- Born: 17 July 1938
- Died: 30 October 2020 (aged 82)
- Occupation: science journalist
- Employers: New Scientist; American Society for Microbiology;

= Bernard Dixon =

British science journalist (1938–2020)

Dr Bernard Dixon (17 July 1938 – 30 October 2020) was a British science journalist, who was editor of New Scientist from 1969 to 1979.

==Early life and education==
Dixon was born on 17 July 1938 in Darlington, County Durham. His parents were Grace (née Peirson) and Ronald Dixon. His father worked in an electrical shop. He attended the Queen Elizabeth Grammar School, Darlington, and then studied biology at King's College, Newcastle upon Tyne, later Newcastle University. He gained a PhD in microbiology and briefly worked as a researcher.

==Career==
His first editorial post was on World Medicine, a magazine aimed at GPs. He joined the New Scientist in 1968, and served as its editor from 1969 to 1979. Under his editorship, the magazine reported on science and technology developments for a non-specialist reader, and Dixon expanded its focus to cover environmental issues as well as UK science policy. In 1969, he commissioned a Westminster Diary column from the MP Tam Dalyell, which was published for 36 years. Another long-running feature commissioned by Dixon was the Grimbledon Down cartoon strip from Bill Tidy, which lampooned the secret government research institute Porton Down. New Scientists circulation increased nearly twofold during this period.

Dixon subsequently worked as a freelance science editor and writer. He was European Editor for the American Society for Microbiology from 1997. He wrote columns for Current Biology from 2000 and for Lancet Infectious Diseases from 2001.
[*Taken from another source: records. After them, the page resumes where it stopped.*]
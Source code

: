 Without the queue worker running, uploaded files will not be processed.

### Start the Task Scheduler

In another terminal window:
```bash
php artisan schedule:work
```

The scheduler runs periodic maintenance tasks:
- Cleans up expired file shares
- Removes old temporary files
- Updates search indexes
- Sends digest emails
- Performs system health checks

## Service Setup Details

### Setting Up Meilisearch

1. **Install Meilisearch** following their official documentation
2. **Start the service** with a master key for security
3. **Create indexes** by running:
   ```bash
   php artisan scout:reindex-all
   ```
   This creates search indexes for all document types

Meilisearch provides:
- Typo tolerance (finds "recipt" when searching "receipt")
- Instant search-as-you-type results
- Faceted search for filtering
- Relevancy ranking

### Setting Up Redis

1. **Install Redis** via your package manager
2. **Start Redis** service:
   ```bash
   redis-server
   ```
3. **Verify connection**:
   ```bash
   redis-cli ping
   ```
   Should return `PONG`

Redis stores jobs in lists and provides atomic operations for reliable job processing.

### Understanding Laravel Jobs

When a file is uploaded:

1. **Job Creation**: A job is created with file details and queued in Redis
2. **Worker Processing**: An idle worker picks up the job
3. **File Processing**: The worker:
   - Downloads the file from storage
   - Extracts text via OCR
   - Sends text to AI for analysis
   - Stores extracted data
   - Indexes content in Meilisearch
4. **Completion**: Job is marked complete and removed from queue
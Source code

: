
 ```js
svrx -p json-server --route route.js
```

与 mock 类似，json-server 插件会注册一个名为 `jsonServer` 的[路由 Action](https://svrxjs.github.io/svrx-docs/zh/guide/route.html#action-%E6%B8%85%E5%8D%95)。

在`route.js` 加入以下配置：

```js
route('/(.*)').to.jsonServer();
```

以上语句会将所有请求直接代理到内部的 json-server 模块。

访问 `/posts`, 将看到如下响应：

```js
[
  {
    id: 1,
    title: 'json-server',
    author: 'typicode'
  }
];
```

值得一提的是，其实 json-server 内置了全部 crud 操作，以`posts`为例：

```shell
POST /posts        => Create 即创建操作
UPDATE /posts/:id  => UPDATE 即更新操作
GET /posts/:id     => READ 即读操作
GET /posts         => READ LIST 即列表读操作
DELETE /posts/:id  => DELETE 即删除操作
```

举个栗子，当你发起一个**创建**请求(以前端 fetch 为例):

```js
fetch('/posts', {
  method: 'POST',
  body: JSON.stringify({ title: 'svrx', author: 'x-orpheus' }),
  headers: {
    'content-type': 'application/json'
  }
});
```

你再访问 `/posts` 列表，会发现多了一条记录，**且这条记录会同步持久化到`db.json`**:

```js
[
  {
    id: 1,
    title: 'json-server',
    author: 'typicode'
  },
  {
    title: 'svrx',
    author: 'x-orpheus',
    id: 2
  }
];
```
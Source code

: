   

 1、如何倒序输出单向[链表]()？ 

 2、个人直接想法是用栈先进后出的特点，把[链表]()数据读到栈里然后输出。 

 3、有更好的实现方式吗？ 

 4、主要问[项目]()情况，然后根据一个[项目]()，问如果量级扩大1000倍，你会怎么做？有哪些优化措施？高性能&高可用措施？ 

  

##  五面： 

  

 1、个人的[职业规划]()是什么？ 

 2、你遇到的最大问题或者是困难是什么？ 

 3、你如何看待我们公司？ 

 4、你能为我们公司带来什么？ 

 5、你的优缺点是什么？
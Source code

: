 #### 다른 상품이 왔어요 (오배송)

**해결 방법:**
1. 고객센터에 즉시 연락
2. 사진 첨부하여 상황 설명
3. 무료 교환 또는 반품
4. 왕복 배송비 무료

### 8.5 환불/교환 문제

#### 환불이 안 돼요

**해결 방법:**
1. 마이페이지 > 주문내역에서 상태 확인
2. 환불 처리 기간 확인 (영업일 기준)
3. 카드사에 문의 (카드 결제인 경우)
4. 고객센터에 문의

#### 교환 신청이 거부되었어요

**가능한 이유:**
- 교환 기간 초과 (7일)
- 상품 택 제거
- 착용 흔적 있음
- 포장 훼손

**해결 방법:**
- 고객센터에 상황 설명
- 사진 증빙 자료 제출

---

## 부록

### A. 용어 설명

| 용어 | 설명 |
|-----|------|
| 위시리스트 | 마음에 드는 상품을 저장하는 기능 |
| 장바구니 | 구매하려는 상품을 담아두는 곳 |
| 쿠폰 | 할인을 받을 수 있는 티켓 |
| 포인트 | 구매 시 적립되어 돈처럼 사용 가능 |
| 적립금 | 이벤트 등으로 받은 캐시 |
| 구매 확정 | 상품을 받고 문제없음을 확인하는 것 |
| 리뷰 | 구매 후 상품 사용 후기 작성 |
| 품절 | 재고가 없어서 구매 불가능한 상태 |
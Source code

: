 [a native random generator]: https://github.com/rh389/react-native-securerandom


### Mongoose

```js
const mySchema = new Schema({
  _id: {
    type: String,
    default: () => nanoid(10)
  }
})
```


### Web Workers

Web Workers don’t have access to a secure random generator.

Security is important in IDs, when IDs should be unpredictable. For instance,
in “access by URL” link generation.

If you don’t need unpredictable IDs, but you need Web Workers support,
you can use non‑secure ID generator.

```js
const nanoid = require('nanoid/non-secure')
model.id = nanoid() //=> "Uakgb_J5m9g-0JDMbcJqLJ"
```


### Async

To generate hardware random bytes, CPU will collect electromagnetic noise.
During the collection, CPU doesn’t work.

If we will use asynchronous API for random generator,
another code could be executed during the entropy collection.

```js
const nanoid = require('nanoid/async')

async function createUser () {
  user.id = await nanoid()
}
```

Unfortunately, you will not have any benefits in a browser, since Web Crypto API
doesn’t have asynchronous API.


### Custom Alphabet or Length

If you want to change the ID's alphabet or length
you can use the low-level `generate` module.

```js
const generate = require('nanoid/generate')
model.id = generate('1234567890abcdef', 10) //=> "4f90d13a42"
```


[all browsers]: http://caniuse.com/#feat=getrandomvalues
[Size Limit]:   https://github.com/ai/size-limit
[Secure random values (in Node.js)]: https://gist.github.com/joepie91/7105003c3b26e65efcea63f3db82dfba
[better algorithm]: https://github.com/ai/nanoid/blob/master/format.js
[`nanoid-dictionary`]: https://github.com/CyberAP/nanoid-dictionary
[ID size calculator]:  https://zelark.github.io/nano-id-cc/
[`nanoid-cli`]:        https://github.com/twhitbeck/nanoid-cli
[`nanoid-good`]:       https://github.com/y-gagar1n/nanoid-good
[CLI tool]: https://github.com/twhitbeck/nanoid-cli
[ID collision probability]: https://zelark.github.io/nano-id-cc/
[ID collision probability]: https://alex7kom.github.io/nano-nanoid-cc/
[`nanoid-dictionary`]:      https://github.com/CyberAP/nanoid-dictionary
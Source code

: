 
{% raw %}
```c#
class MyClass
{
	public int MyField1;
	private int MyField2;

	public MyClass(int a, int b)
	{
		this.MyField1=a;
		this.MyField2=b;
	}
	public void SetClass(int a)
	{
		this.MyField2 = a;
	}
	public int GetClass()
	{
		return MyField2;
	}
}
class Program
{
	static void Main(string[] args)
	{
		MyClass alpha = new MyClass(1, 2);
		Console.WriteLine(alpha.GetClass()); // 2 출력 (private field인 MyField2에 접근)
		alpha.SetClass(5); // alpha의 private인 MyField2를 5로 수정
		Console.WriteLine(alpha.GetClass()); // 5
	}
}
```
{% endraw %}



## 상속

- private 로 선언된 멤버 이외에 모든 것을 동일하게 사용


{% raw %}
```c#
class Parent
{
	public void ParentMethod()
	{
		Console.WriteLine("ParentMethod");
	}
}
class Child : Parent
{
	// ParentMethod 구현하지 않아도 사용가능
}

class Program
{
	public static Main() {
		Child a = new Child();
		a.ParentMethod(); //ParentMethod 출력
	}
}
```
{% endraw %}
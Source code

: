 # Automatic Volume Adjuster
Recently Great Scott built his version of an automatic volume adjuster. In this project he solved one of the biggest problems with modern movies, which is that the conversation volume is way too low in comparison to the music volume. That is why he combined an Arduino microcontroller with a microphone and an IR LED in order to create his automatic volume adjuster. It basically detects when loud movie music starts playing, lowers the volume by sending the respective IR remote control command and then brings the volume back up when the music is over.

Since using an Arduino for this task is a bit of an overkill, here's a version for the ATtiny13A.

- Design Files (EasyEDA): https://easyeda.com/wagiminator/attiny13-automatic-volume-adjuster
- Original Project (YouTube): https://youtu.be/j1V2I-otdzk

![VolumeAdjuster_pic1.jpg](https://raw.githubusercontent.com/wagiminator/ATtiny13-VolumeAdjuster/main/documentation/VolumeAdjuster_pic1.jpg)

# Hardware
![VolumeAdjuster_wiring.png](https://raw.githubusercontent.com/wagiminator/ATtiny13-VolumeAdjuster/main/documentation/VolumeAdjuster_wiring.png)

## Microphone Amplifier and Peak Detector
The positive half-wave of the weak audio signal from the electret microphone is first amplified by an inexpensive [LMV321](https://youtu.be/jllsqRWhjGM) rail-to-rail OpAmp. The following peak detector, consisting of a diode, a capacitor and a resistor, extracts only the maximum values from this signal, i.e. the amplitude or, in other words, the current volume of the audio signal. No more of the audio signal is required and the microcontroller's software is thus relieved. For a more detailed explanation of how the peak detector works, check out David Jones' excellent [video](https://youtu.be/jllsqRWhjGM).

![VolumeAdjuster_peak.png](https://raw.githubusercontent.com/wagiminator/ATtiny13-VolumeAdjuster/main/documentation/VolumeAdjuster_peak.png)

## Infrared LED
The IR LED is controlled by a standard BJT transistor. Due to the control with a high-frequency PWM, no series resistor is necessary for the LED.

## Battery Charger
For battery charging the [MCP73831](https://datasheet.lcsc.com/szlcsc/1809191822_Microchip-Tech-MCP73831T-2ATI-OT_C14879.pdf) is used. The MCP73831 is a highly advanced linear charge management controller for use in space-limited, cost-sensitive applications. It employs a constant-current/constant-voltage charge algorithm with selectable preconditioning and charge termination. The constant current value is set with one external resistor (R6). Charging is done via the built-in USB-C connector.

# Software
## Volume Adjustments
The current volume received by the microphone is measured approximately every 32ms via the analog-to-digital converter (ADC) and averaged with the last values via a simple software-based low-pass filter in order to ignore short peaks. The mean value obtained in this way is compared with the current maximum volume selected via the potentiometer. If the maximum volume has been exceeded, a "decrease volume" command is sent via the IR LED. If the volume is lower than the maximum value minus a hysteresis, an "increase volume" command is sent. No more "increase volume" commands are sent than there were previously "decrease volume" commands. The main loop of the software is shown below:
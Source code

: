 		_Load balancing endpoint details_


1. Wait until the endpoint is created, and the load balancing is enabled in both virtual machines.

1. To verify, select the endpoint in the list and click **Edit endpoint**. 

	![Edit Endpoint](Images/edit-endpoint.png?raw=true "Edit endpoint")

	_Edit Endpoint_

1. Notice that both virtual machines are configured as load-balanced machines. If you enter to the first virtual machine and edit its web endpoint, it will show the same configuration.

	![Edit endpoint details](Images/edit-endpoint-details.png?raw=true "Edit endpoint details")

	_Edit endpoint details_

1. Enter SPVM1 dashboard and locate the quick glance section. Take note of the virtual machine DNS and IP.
He was a member of the European Federation of Biotechnology's Task Group on Public Perceptions of Biotechnology. He served on committees for bodies such as the British Association for the Advancement of Science, the Council for Science and Society and the Committee for the Scientific Investigation of Claims of the Paranormal. In 1974, with his colleague Joseph Hanlon, he investigated Uri Gellar, showing that his ability to bend metal objects was not paranormal. Dixon campaigned on issues such as the risk of antibiotic resistance from use of the drugs in cattle to promote growth.

He wrote several books, including What Is Science For? (1973) and Beyond the Magic Bullet (1978). He was the general editor of an anthology From Creation to Chaos: Classic Writings in Science (1989).

==Personal life==
Dixon was married to Margaret Charlton (1963–88); the couple had three children. The marriage ended in divorce. His partner subsequently was Kath Adams, a secretary at the New Scientist; she died in 2019.

Dixon died on 30 October 2020. A tribute by his successor at New Scientist, Michael Kenward, appeared in the issue dated 5 December 2020.

==Awards and honours==
Dixon received the Institute of Biology's Charter Award for services to biology; and the Biochemical Society Award (shared with Steven Rose) "for scientific communication in the public domain" in 2002. The University of Edinburgh awarded him an honorary DSc in 1996 "for contributions to public debate on scientific issues."

He was made an Officer of the Order of the British Empire (OBE) in the 2000 Birthday Honours for services to science journalism.

He gave the 2003 Erasmus Darwin Memorial Lecture, entitled "Why Modify Genes?"